DETAILED DESCRIPTION OF THE INVENTION
[0042] As shown in FIGS. 1 and 3, the present invention relates to
station and distribution class regulator bypass switch assemblies,
respectively. As shown in FIGS. 2 and 4, the present invention
relates to the base, insulators and current carrying parts mounting
adapters relative to station and distribution class switch
assemblies, respectively. FIGS. 1 and 2 show a station class bypass
switch assembly 201. FIGS. 3 and 4 show a distribution class bypass
switch assembly 301. FIGS. 5-39 relate to both the station and
distribution class bypass switch assemblies.

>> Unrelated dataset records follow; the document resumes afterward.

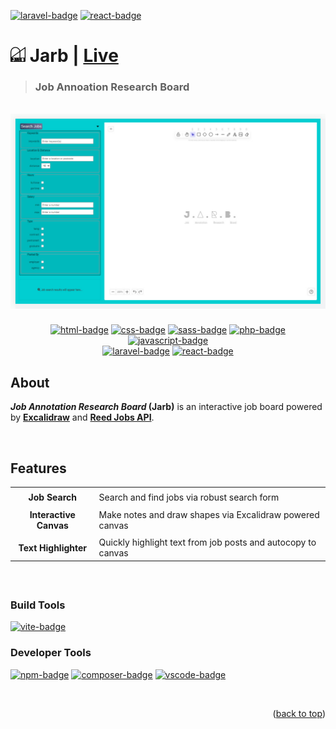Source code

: <a name="readme-top"></a>

<a href="#"><img src="https://img.shields.io/badge/laravel-%23FF2D20.svg?style=for-the-badge&logo=laravel&logoColor=white" alt="laravel-badge"/></a>
<a href="#"><img src="https://img.shields.io/badge/react-%2320232a.svg?style=for-the-badge&logo=react&logoColor=%2361DAFB" alt="react-badge"/></a>
# <a href="#"><img src="/docs/icon.svg" width="24"/></a> Jarb | <a href="https://github.com/mattxmade/jarb/blob/main/README.md" target="_blank"> <strong>Live</strong></a>

> ### Job Annoation Research Board

<br>
<div align="center">
  <a href="#"><img src="docs/readme_hero.jpg" width="900"/></a>
  
  ###
  <a href="#"><img src="https://img.shields.io/badge/html5-%23E34F26.svg?style=for-the-badge&logo=html5&logoColor=white" alt="html-badge"/></a>
  <a href="#"><img src="https://img.shields.io/badge/css3-%231572B6.svg?style=for-the-badge&logo=css3&logoColor=white" alt="css-badge"/></a>
  <a href="#"><img src="https://img.shields.io/badge/SASS-hotpink.svg?style=for-the-badge&logo=SASS&logoColor=white" alt="sass-badge"/></a>
  <a href="#"><img src="https://img.shields.io/badge/php-%23777BB4.svg?style=for-the-badge&logo=php&logoColor=white" alt="php-badge"/></a>
  <a href="#"><img src="https://img.shields.io/badge/javascript-%23323330.svg?style=for-the-badge&logo=javascript&logoColor=%23F7DF1E" alt="javascript-badge"/></a>
  <br>
  <a href="#"><img src="https://img.shields.io/badge/laravel-%23FF2D20.svg?style=for-the-badge&logo=laravel&logoColor=white" alt="laravel-badge"/></a>
  <a href="#"><img src="https://img.shields.io/badge/react-%2320232a.svg?style=for-the-badge&logo=react&logoColor=%2361DAFB" alt="react-badge"/></a>
</div>

## About

<strong><em>Job Annotation Research Board</em> (Jarb)</strong> is an interactive job board powered by <strong><a href="https://github.com/excalidraw/excalidraw">Excalidraw</a></strong> and <strong><a href="https://www.reed.co.uk/developers/Jobseeker">Reed Jobs API</a></strong>. 

<br>

## Features

<table>
  <thead>
  </thead>
  <tbody>
    <tr><td colspan=2></td></tr>
    <tr>
      <td align=center><strong>Job Search</strong></td>
      <td>Search and find jobs via robust search form</td>
    </tr>
    <tr><td colspan=2></td></tr>
    <tr>
      <td align=center><strong>Interactive Canvas</strong></td>
      <td>Make notes and draw shapes via Excalidraw powered canvas</td>
    </tr>
        <tr><td colspan=2></td></tr>
    <tr>
      <td align=center><strong>Text Highlighter</strong></td>
      <td>Quickly highlight text from job posts and autocopy to canvas</td>
    </tr>
  </tbody>
</table>

<br>

##

### Build Tools

<a href="#"><img src="https://img.shields.io/badge/vite-%23646CFF.svg?style=for-the-badge&logo=vite&logoColor=white" alt="vite-badge"/></a>

### Developer Tools

<a href="#"><img src="https://img.shields.io/badge/NPM-%23CB3837.svg?style=for-the-badge&logo=npm&logoColor=white" alt="npm-badge"/></a>
<a href="#"><img src="https://img.shields.io/badge/composer-%23624B2C.svg?style=for-the-badge&logo=composer&logoColor=white" alt="composer-badge"/></a>
<a href="#"><img src="https://img.shields.io/badge/Visual%20Studio%20Code-0078d7.svg?style=for-the-badge&logo=visual-studio-code&logoColor=white" alt="vscode-badge"/></a>

<br>
<p align="right">(<a href="#readme-top">back to top</a>)</p>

[0043] FIGS. 1-2 show a regulator bypass switch assembly 11
according to an exemplary embodiment of the present invention being
used with a station class system 201. FIGS. 3-4 show the regulator
bypass switch assembly 11 being used with a distribution class
system 301 according to another exemplary embodiment of the present
invention. The regulator bypass switch assemblies 11 used with the
distribution and substation systems are substantially structurally
similar and operate in substantially similar manners.
[0044] The station class system 201, as shown in FIGS. 1-2, has
four insulators 203, 205, 207 and 209 secured to a fifth insulator
211. The regulator bypass switch current carrying parts assembly 22
is secured to the four insulators. Insulator adapters 215 secure
each of the terminal pads 23, 25, 33 and 35 to one of the four
insulators 203, 205, 207 and 209, as shown in FIGS. 1-2. Two of the
insulators 203 and 207 are connected to a first mounting member
217, and the other two insulators 205 and 209 are connected to a
second mounting member 219. The first and second mounting members
217 and 219 are connected to the fifth insulator 211. The fifth
insulator 211 is secured to a mounting base 213. The mounting base
213 is secured to a support structure (not shown).
[0045] The distribution class system 301, as shown in FIGS. 3-4,
has four insulators 303, 304, 305 and 306. The regulator bypass
current carrying parts switch assembly 22 is secured to the four
insulators. Two of the insulators 303 and 304 are connected by
first insulator adapters 311 to the first and third terminal pads
23 and 33, respectively. The other two insulators 305 and 306 are
connected by second insulator adapters 313 to the second and fourth
terminal pads 25 and 35, respectively. Each of the four insulators
303, 304, 305 and 306 is secured to a mounting base 307, which is
secured to a support structure (not shown). Preferably, the first
insulator adapters 311 are longer than the second insulator
adapters 313 to provide the first and second disconnect blades 21
and 31 at an angle to the mounting bracket 307, as shown in FIG. 3,
thereby facilitating the opening and closing operations.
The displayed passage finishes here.